Run(start+R)--> type 'printui /s /t2' with no apostrophes
and select the driver you want to remove.
One document was in queue for the printer I wanted to remove, so I cancelled that document first. Then did the step above.
Worked great!
I tried several times before realising that 94 jobs were in queue from end user, so hence it was no deleting driver and printer.
After this stop/start spooler and then successfully deleted printer/drivers .
Nice one mate I have been struggling here with over 100 pc's and screwed print server drivers since a power outage.
this was driving me nuts - the laptop in question was unusable due to a buggy driver and this tip saved me a re-install.

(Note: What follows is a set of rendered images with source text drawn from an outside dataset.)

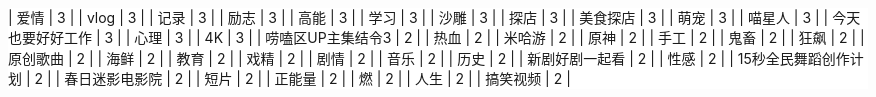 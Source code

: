 | 爱情 | 3 |
| vlog | 3 |
| 记录 | 3 |
| 励志 | 3 |
| 高能 | 3 |
| 学习 | 3 |
| 沙雕 | 3 |
| 探店 | 3 |
| 美食探店 | 3 |
| 萌宠 | 3 |
| 喵星人 | 3 |
| 今天也要好好工作 | 3 |
| 心理 | 3 |
| 4K | 3 |
| 唠嗑区UP主集结令3 | 2 |
| 热血 | 2 |
| 米哈游 | 2 |
| 原神 | 2 |
| 手工 | 2 |
| 鬼畜 | 2 |
| 狂飙 | 2 |
| 原创歌曲 | 2 |
| 海鲜 | 2 |
| 教育 | 2 |
| 戏精 | 2 |
| 剧情 | 2 |
| 音乐 | 2 |
| 历史 | 2 |
| 新剧好剧一起看 | 2 |
| 性感 | 2 |
| 15秒全民舞蹈创作计划 | 2 |
| 春日迷影电影院 | 2 |
| 短片 | 2 |
| 正能量 | 2 |
| 燃 | 2 |
| 人生 | 2 |
| 搞笑视频 | 2 | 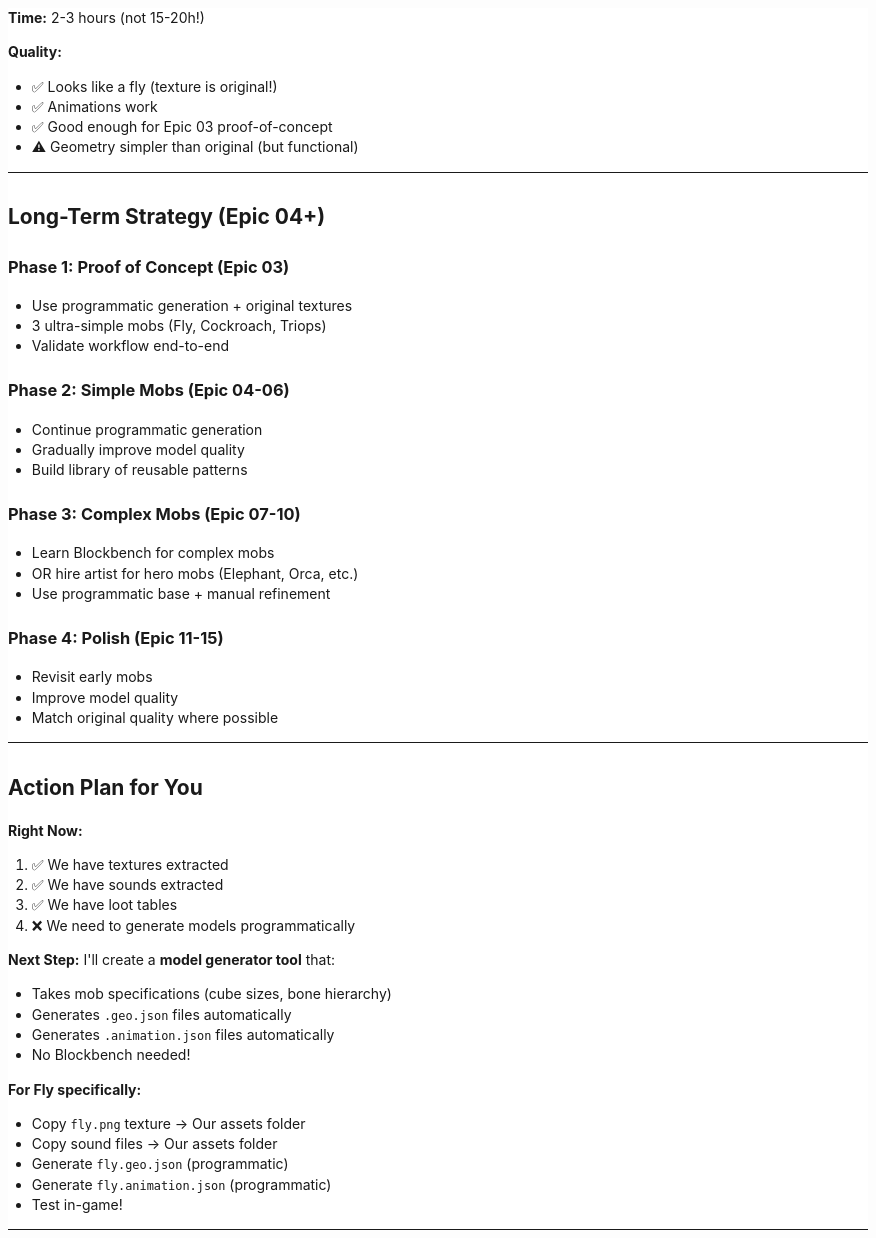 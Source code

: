 **Time:** 2-3 hours (not 15-20h!)

**Quality:**
- ✅ Looks like a fly (texture is original!)
- ✅ Animations work
- ✅ Good enough for Epic 03 proof-of-concept
- ⚠️ Geometry simpler than original (but functional)

---

## Long-Term Strategy (Epic 04+)

### Phase 1: Proof of Concept (Epic 03)
- Use programmatic generation + original textures
- 3 ultra-simple mobs (Fly, Cockroach, Triops)
- Validate workflow end-to-end

### Phase 2: Simple Mobs (Epic 04-06)
- Continue programmatic generation
- Gradually improve model quality
- Build library of reusable patterns

### Phase 3: Complex Mobs (Epic 07-10)
- Learn Blockbench for complex mobs
- OR hire artist for hero mobs (Elephant, Orca, etc.)
- Use programmatic base + manual refinement

### Phase 4: Polish (Epic 11-15)
- Revisit early mobs
- Improve model quality
- Match original quality where possible

---

## Action Plan for You

**Right Now:**
1. ✅ We have textures extracted
2. ✅ We have sounds extracted
3. ✅ We have loot tables
4. ❌ We need to generate models programmatically

**Next Step:**
I'll create a **model generator tool** that:
- Takes mob specifications (cube sizes, bone hierarchy)
- Generates `.geo.json` files automatically
- Generates `.animation.json` files automatically
- No Blockbench needed!

**For Fly specifically:**
- Copy `fly.png` texture → Our assets folder
- Copy sound files → Our assets folder
- Generate `fly.geo.json` (programmatic)
- Generate `fly.animation.json` (programmatic)
- Test in-game!

--- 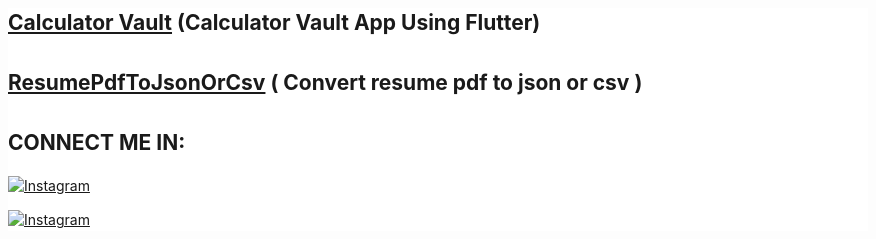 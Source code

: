## <b>[Calculator Vault](https://github.com/billy-paul1234/flutter_calculator_vault)</b> (Calculator Vault App Using Flutter)

## <b>[ResumePdfToJsonOrCsv](https://github.com/billy-paul1234/ResumePdfToJsonOrCsv)</b> ( Convert resume pdf to json or csv )

## CONNECT ME IN:

[![Instagram](https://img.shields.io/badge/LinkedIn-0077B5?style=for-the-badge&logo=linkedin&logoColor=white)](https://in.linkedin.com/in/billy-paul-913459270)

[![Instagram](https://img.shields.io/badge/Gmail-D14836?style=for-the-badge&logo=gmail&logoColor=white)](mailto:billypaul388@gmail.com)

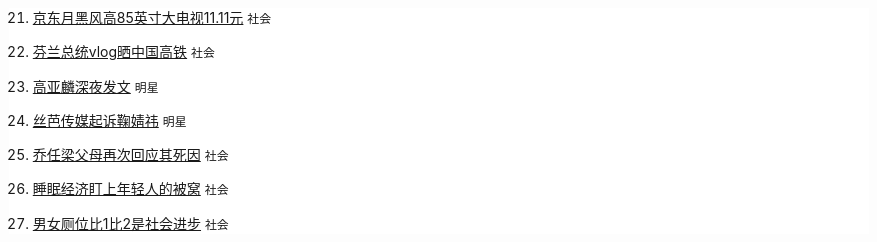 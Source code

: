 21. [京东月黑风高85英寸大电视11.11元](https://m.weibo.cn/search?containerid=100103type%3D1%26t%3D10%26q%3D%23%E4%BA%AC%E4%B8%9C%E6%9C%88%E9%BB%91%E9%A3%8E%E9%AB%9885%E8%8B%B1%E5%AF%B8%E5%A4%A7%E7%94%B5%E8%A7%8611.11%E5%85%83%23&stream_entry_id=31&isnewpage=1&extparam=seat%3D1%26filter_type%3Drealtimehot%26realpos%3D18%26c_type%3D31%26q%3D%2523%25E4%25BA%25AC%25E4%25B8%259C%25E6%259C%2588%25E9%25BB%2591%25E9%25A3%258E%25E9%25AB%259885%25E8%258B%25B1%25E5%25AF%25B8%25E5%25A4%25A7%25E7%2594%25B5%25E8%25A7%258611.11%25E5%2585%2583%2523%26pos%3D19%26cate%3D5001%26adid%3D262796%26flag%3D0%26stream_entry_id%3D31%26band_rank%3D18%26dgr%3D0%26lcate%3D5001%26display_time%3D1730459093%26pre_seqid%3D17304590939380271306055) `社会` 

22. [芬兰总统vlog晒中国高铁](https://m.weibo.cn/search?containerid=100103type%3D1%26t%3D10%26q%3D%23%E8%8A%AC%E5%85%B0%E6%80%BB%E7%BB%9Fvlog%E6%99%92%E4%B8%AD%E5%9B%BD%E9%AB%98%E9%93%81%23&stream_entry_id=31&isnewpage=1&extparam=seat%3D1%26filter_type%3Drealtimehot%26realpos%3D19%26c_type%3D31%26q%3D%2523%25E8%258A%25AC%25E5%2585%25B0%25E6%2580%25BB%25E7%25BB%259Fvlog%25E6%2599%2592%25E4%25B8%25AD%25E5%259B%25BD%25E9%25AB%2598%25E9%2593%2581%2523%26pos%3D20%26cate%3D5001%26flag%3D1%26stream_entry_id%3D31%26band_rank%3D19%26dgr%3D0%26lcate%3D5001%26display_time%3D1730459093%26pre_seqid%3D17304590939380271306055) `社会` 

23. [高亚麟深夜发文](https://m.weibo.cn/search?containerid=100103type%3D1%26t%3D10%26q%3D%23%E9%AB%98%E4%BA%9A%E9%BA%9F%E6%B7%B1%E5%A4%9C%E5%8F%91%E6%96%87%23&stream_entry_id=31&isnewpage=1&extparam=seat%3D1%26filter_type%3Drealtimehot%26realpos%3D20%26c_type%3D31%26q%3D%2523%25E9%25AB%2598%25E4%25BA%259A%25E9%25BA%259F%25E6%25B7%25B1%25E5%25A4%259C%25E5%258F%2591%25E6%2596%2587%2523%26pos%3D21%26cate%3D5001%26flag%3D2%26stream_entry_id%3D31%26band_rank%3D20%26dgr%3D0%26lcate%3D5001%26display_time%3D1730459093%26pre_seqid%3D17304590939380271306055) `明星` 

24. [丝芭传媒起诉鞠婧祎](https://m.weibo.cn/search?containerid=100103type%3D1%26t%3D10%26q%3D%23%E4%B8%9D%E8%8A%AD%E4%BC%A0%E5%AA%92%E8%B5%B7%E8%AF%89%E9%9E%A0%E5%A9%A7%E7%A5%8E%23&stream_entry_id=31&isnewpage=1&extparam=seat%3D1%26filter_type%3Drealtimehot%26realpos%3D21%26c_type%3D31%26q%3D%2523%25E4%25B8%259D%25E8%258A%25AD%25E4%25BC%25A0%25E5%25AA%2592%25E8%25B5%25B7%25E8%25AF%2589%25E9%259E%25A0%25E5%25A9%25A7%25E7%25A5%258E%2523%26pos%3D22%26cate%3D5001%26flag%3D0%26stream_entry_id%3D31%26band_rank%3D21%26dgr%3D0%26lcate%3D5001%26display_time%3D1730459093%26pre_seqid%3D17304590939380271306055) `明星` 

25. [乔任梁父母再次回应其死因](https://m.weibo.cn/search?containerid=100103type%3D1%26t%3D10%26q%3D%23%E4%B9%94%E4%BB%BB%E6%A2%81%E7%88%B6%E6%AF%8D%E5%86%8D%E6%AC%A1%E5%9B%9E%E5%BA%94%E5%85%B6%E6%AD%BB%E5%9B%A0%23&stream_entry_id=31&isnewpage=1&extparam=seat%3D1%26filter_type%3Drealtimehot%26realpos%3D22%26c_type%3D31%26q%3D%2523%25E4%25B9%2594%25E4%25BB%25BB%25E6%25A2%2581%25E7%2588%25B6%25E6%25AF%258D%25E5%2586%258D%25E6%25AC%25A1%25E5%259B%259E%25E5%25BA%2594%25E5%2585%25B6%25E6%25AD%25BB%25E5%259B%25A0%2523%26pos%3D23%26cate%3D5001%26flag%3D0%26stream_entry_id%3D31%26band_rank%3D22%26dgr%3D0%26lcate%3D5001%26display_time%3D1730459093%26pre_seqid%3D17304590939380271306055) `社会` 

26. [睡眠经济盯上年轻人的被窝](https://m.weibo.cn/search?containerid=100103type%3D1%26t%3D10%26q%3D%23%E7%9D%A1%E7%9C%A0%E7%BB%8F%E6%B5%8E%E7%9B%AF%E4%B8%8A%E5%B9%B4%E8%BD%BB%E4%BA%BA%E7%9A%84%E8%A2%AB%E7%AA%9D%23&stream_entry_id=31&isnewpage=1&extparam=seat%3D1%26filter_type%3Drealtimehot%26realpos%3D23%26c_type%3D31%26q%3D%2523%25E7%259D%25A1%25E7%259C%25A0%25E7%25BB%258F%25E6%25B5%258E%25E7%259B%25AF%25E4%25B8%258A%25E5%25B9%25B4%25E8%25BD%25BB%25E4%25BA%25BA%25E7%259A%2584%25E8%25A2%25AB%25E7%25AA%259D%2523%26pos%3D24%26cate%3D5001%26flag%3D1%26stream_entry_id%3D31%26band_rank%3D23%26dgr%3D0%26lcate%3D5001%26display_time%3D1730459093%26pre_seqid%3D17304590939380271306055) `社会` 

27. [男女厕位比1比2是社会进步](https://m.weibo.cn/search?containerid=100103type%3D1%26t%3D10%26q%3D%23%E7%94%B7%E5%A5%B3%E5%8E%95%E4%BD%8D%E6%AF%941%E6%AF%942%E6%98%AF%E7%A4%BE%E4%BC%9A%E8%BF%9B%E6%AD%A5%23&stream_entry_id=31&isnewpage=1&extparam=seat%3D1%26filter_type%3Drealtimehot%26realpos%3D24%26c_type%3D31%26q%3D%2523%25E7%2594%25B7%25E5%25A5%25B3%25E5%258E%2595%25E4%25BD%258D%25E6%25AF%25941%25E6%25AF%25942%25E6%2598%25AF%25E7%25A4%25BE%25E4%25BC%259A%25E8%25BF%259B%25E6%25AD%25A5%2523%26pos%3D25%26cate%3D5001%26flag%3D1%26stream_entry_id%3D31%26band_rank%3D24%26dgr%3D0%26lcate%3D5001%26display_time%3D1730459093%26pre_seqid%3D17304590939380271306055) `社会`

The laptop did have eight users not sure having if many users is a common factor ?
Many Thanks!
and let's be honest, i don't see how i would be able to solve it otherwise.. to get the password from the users isen't really a option as it would take weeks to collect them all, to change their passwords from AD would not work either as that is against our company policies
Some further refinement to this that I found worked for me;
When restarting the spooler service, there is a green progress bar which runs from 0-100% a few times. Presumably the first time is for for stopping the service. On my machine it took about 1 second for the first run of the progress bar to get to 100%. Only after that first progress bar has reached 100% and the progress bar goes back to 0% could I click delete in Print Management and successfully delete the driver in question.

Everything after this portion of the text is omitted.